Your task: Note each line of the listing that contains the string "code", and copy it.

+-------+

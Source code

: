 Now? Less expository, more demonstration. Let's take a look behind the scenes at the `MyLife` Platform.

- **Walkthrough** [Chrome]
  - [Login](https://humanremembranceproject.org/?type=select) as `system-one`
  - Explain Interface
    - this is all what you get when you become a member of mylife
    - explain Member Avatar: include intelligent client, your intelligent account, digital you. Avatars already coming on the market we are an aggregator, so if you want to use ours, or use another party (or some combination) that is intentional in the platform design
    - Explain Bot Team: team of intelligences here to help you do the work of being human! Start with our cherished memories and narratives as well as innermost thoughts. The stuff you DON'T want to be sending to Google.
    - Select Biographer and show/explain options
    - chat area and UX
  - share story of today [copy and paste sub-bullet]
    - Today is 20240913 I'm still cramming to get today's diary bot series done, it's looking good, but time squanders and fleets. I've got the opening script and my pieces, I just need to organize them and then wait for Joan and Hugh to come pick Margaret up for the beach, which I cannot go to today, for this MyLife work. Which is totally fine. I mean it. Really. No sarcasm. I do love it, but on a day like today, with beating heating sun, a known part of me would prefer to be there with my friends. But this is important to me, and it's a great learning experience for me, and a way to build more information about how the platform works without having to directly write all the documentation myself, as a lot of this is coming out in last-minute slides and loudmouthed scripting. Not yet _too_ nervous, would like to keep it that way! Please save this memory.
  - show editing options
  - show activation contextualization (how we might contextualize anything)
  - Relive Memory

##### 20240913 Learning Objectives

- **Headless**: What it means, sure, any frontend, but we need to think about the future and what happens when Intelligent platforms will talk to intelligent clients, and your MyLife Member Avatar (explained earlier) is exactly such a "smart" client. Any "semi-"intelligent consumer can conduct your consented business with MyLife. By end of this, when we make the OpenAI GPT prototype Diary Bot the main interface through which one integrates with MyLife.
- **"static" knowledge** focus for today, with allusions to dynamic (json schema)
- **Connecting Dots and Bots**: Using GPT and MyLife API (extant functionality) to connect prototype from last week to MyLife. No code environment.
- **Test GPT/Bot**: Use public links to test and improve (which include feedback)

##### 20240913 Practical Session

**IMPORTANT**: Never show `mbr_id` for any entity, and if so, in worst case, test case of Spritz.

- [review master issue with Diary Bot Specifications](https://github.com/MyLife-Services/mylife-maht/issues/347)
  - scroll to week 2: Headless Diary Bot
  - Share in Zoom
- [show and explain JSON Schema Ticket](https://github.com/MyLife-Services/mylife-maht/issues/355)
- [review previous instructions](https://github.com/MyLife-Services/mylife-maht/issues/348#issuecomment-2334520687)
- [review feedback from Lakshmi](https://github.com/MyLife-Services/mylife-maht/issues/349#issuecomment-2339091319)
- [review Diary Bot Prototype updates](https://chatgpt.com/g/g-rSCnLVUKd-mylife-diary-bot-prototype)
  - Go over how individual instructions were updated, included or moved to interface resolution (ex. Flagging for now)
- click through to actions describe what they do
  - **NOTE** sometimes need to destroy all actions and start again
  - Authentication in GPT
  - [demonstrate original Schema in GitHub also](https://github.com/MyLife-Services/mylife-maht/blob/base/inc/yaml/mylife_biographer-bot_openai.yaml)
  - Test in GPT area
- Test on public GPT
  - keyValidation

+-------+

Response below:
Source code
- **Connecting Dots and Bots**: Using GPT and MyLife API (extant functionality) to connect prototype from last week to MyLife. No code environment.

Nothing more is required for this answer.